(TO DO):
The lines wanted run from the first one below through the one with "## Publications". Return them exactly.

(DATA FOR THIS TASK):
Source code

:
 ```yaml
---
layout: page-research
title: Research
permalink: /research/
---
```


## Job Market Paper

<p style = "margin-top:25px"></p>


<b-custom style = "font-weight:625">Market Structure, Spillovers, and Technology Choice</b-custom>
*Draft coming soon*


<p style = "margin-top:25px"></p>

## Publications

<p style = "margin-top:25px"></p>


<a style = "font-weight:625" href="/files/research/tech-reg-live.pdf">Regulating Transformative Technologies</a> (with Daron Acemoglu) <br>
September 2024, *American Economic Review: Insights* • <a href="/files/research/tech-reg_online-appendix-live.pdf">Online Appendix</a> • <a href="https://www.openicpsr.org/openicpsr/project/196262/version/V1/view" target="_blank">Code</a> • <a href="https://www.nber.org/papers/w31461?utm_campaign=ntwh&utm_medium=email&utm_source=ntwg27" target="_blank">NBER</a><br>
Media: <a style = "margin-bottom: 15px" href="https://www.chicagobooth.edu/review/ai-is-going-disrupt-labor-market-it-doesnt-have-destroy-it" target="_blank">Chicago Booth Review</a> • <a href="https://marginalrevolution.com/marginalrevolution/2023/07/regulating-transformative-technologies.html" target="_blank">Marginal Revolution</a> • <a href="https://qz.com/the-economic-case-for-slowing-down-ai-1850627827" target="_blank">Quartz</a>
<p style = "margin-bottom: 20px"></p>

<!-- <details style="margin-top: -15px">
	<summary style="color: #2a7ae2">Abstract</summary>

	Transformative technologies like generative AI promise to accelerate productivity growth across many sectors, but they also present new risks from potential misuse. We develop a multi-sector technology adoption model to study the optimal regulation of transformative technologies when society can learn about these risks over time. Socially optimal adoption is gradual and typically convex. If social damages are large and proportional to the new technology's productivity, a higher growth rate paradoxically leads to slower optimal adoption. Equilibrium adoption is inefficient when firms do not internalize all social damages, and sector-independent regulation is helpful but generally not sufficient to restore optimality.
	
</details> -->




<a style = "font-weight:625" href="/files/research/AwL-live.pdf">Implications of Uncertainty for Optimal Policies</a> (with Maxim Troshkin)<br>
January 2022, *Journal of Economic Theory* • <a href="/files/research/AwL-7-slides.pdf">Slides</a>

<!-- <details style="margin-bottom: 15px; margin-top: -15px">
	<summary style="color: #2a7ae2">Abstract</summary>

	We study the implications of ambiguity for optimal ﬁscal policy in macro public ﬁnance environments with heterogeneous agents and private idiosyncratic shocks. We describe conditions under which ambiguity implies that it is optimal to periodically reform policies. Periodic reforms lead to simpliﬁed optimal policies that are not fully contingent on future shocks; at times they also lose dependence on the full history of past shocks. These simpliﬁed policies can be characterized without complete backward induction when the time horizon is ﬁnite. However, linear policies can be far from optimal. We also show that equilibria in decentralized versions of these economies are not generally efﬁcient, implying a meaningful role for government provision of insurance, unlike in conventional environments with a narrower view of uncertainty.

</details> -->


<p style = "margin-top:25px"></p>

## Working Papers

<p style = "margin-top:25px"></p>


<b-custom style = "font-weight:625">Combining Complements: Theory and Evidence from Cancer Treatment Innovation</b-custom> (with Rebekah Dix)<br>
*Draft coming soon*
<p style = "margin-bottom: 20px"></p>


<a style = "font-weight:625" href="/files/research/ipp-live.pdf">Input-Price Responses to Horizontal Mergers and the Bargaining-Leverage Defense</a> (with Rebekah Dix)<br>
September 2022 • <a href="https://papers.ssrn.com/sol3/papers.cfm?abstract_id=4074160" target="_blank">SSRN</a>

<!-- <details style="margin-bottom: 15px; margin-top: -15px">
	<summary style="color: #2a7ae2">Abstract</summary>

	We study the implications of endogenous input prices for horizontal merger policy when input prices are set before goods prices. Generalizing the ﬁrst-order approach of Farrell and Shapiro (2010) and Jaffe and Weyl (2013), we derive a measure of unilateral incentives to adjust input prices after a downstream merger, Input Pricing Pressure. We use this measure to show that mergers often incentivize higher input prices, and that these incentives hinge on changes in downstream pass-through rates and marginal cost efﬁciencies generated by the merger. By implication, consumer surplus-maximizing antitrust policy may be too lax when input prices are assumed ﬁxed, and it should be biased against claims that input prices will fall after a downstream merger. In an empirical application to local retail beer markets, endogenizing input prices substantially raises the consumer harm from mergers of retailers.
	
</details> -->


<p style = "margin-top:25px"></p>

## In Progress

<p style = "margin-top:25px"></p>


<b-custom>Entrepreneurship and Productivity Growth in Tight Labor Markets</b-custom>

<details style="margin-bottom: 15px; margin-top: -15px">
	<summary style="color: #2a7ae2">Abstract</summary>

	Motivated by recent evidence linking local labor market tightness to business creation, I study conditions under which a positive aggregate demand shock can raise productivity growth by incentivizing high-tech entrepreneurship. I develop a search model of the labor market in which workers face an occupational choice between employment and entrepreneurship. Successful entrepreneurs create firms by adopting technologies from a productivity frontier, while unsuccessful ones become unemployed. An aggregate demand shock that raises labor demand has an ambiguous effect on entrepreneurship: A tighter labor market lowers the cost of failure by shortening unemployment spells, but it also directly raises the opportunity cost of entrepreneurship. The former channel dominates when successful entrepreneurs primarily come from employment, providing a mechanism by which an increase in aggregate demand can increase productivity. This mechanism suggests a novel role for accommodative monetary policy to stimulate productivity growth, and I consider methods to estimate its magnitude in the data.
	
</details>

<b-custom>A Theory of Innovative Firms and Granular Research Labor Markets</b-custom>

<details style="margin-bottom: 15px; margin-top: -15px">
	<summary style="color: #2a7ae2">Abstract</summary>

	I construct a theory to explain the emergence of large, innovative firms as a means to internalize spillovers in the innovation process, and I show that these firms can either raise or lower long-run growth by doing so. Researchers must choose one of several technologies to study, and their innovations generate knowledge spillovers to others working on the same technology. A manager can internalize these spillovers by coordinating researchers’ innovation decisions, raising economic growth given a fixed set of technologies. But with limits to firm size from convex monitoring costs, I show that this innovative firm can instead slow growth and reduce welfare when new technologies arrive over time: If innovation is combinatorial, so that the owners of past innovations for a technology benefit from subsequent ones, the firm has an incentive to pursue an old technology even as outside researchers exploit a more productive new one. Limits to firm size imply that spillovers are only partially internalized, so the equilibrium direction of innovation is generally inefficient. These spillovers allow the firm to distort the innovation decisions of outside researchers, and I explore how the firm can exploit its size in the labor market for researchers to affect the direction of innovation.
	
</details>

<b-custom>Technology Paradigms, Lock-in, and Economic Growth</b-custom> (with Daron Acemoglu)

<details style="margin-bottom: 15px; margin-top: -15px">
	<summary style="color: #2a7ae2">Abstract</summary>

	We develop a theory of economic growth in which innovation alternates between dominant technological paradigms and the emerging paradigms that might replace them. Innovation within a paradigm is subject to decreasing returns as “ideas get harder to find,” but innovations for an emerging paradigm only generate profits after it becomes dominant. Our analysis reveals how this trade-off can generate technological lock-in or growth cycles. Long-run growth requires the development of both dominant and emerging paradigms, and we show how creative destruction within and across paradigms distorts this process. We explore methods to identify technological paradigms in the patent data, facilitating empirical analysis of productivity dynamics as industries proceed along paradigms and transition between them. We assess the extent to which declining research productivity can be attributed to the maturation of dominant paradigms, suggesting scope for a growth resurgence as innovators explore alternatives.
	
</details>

(YOUR SOLUTION):
Source code

:
 ```yaml
---
layout: page-research
title: Research
permalink: /research/
---
```


## Job Market Paper

<p style = "margin-top:25px"></p>


<b-custom style = "font-weight:625">Market Structure, Spillovers, and Technology Choice</b-custom>
*Draft coming soon*


<p style = "margin-top:25px"></p>

## Publications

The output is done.